Как и все, что инициировал Сталин, был он весьма суров: расхищение государственного имущества каралось минимум 10 годами заключения, а как правило – смертной казнью; амнистия на расхитителей не распространялась.

Но есть в нашей более свежей истории и другой закон 7–8, который был принят спустя полвека после сталинского – андроповский. Вот этому дивному изобретению самого на тот момент информированного в стране человека сегодня ровно 30 лет!

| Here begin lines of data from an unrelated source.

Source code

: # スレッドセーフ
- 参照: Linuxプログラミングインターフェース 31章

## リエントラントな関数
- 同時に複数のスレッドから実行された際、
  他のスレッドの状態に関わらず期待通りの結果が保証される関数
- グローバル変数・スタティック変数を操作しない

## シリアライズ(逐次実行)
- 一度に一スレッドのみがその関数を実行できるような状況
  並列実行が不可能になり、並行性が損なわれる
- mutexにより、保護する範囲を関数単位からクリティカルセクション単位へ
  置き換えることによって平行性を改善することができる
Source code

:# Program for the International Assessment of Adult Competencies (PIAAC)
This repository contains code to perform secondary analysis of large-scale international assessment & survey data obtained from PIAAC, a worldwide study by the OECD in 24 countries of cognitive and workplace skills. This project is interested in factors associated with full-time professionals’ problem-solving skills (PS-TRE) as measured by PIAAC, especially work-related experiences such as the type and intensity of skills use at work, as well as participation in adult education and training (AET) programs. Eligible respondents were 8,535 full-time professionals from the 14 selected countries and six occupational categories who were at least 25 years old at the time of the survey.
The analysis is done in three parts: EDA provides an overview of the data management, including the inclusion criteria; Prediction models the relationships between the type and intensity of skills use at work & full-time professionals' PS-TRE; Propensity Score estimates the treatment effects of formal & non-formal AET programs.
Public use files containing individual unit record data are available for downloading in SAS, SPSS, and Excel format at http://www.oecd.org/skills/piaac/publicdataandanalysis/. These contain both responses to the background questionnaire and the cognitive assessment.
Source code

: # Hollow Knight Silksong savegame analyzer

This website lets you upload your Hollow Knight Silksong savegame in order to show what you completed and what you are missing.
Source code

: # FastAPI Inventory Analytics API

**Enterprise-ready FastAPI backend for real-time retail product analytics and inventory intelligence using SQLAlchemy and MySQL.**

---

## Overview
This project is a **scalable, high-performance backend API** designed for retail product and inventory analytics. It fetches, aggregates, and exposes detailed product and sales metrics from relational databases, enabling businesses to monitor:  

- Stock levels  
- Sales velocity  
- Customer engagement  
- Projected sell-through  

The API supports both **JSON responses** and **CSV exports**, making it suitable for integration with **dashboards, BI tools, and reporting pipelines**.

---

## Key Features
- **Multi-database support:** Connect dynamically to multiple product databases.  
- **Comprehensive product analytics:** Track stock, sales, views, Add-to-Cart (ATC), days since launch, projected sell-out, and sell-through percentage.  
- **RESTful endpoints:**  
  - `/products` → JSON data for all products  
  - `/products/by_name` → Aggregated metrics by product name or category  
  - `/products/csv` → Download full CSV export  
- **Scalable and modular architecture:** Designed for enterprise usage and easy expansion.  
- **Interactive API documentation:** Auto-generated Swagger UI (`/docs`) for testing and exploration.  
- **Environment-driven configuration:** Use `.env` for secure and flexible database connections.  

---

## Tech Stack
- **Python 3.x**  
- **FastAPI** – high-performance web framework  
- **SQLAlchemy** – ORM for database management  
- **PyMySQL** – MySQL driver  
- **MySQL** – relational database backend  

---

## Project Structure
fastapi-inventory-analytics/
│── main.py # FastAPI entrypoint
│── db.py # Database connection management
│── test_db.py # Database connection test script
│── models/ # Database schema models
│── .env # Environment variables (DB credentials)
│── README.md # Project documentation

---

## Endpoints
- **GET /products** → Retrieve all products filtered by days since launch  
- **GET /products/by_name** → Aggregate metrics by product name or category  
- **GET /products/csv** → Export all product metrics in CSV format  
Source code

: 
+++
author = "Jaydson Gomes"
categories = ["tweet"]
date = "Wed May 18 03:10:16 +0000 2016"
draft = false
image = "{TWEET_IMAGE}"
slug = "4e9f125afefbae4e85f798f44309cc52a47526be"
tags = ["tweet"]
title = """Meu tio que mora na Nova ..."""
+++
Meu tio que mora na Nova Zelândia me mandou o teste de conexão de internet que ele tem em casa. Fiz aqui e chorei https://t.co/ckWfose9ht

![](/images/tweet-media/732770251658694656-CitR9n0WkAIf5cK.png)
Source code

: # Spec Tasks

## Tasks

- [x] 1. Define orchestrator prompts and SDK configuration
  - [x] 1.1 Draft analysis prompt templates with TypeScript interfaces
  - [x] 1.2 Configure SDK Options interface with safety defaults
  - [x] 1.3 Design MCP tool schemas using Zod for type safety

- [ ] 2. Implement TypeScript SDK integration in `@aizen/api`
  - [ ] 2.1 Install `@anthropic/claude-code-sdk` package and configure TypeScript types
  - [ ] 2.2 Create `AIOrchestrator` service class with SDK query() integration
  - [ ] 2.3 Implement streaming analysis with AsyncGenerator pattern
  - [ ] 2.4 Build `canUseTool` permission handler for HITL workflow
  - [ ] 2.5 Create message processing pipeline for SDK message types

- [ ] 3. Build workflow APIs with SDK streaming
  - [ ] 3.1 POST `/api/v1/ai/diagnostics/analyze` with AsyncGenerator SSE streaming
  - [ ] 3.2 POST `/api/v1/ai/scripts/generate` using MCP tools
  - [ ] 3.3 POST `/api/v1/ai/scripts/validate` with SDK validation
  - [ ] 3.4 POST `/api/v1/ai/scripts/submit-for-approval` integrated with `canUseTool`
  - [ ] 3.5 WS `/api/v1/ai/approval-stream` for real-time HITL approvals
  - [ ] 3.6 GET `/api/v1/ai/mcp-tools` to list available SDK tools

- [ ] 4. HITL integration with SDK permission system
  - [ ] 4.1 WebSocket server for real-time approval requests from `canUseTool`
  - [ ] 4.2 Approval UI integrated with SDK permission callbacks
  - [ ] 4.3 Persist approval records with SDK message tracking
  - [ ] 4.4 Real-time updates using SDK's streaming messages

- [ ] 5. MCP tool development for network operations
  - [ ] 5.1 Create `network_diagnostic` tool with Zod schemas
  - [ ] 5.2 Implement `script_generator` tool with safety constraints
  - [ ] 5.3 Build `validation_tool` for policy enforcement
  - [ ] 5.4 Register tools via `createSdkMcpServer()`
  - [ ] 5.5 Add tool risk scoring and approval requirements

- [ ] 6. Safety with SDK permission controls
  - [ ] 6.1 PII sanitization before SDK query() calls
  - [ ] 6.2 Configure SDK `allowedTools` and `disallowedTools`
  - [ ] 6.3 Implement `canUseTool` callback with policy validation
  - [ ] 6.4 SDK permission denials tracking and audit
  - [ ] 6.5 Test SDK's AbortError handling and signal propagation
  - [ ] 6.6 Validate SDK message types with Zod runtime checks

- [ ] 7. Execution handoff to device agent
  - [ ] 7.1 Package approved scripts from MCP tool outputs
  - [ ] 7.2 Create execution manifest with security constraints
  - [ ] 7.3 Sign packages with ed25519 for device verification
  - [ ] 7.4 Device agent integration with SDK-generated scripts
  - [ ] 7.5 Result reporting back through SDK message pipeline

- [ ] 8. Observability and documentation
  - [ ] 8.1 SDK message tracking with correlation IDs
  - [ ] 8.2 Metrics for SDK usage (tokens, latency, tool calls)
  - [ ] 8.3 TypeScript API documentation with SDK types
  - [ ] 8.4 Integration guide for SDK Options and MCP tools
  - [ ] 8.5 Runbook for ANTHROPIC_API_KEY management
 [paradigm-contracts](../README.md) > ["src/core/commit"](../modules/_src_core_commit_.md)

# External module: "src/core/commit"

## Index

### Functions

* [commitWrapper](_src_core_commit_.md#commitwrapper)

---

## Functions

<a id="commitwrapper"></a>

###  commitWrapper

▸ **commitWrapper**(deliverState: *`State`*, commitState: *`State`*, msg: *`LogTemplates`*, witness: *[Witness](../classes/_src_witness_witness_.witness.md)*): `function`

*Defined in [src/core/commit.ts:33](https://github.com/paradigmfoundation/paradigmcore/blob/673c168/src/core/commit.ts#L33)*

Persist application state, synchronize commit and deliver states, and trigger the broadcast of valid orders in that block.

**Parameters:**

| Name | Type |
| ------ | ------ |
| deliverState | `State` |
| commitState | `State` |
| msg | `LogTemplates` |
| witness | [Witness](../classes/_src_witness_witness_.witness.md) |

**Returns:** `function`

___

Многие сограждане отлично его помнят. Еще и года не прошло, как главный советский чекист после смерти дорогого Леонида Ильича возглавил государство, а его вполне большевистские усилия по укреплению дисциплины в масштабах всего СССР уже дали о себе знать. Постановление ЦК КПСС и Совмина СССР «Об укреплении социалистической трудовой дисциплины» ознаменовалось масштабными облавами на посетителей магазинов и кинотеатров в дневное время. Мою тетю, к примеру, тормознули в московском кинотеатре «Ударник» прямо перед началом сеанса «Ностальгии» Тарковского. Хотя она и оказалась там вполне легально – возвращалась из отпуска в Коктебеле через Москву. А вот ее подруга, профессор Бакулевского института, в разгар рабочего дня, согласно КЗОТу, должна была находиться у себя на кафедре, делом заниматься. Поскольку психология научного поиска в трудовом законодательстве никак не отражена, тогда, как и сейчас, с его точки зрения, ученый творит исключительно на рабочем месте и только в рабочее время. Профессор Гладкова встала в позу, и к ней на работу была направлена порицающая ее поведение бумага, которую Маргарита Александровна долго хранила пришпиленной к стенке.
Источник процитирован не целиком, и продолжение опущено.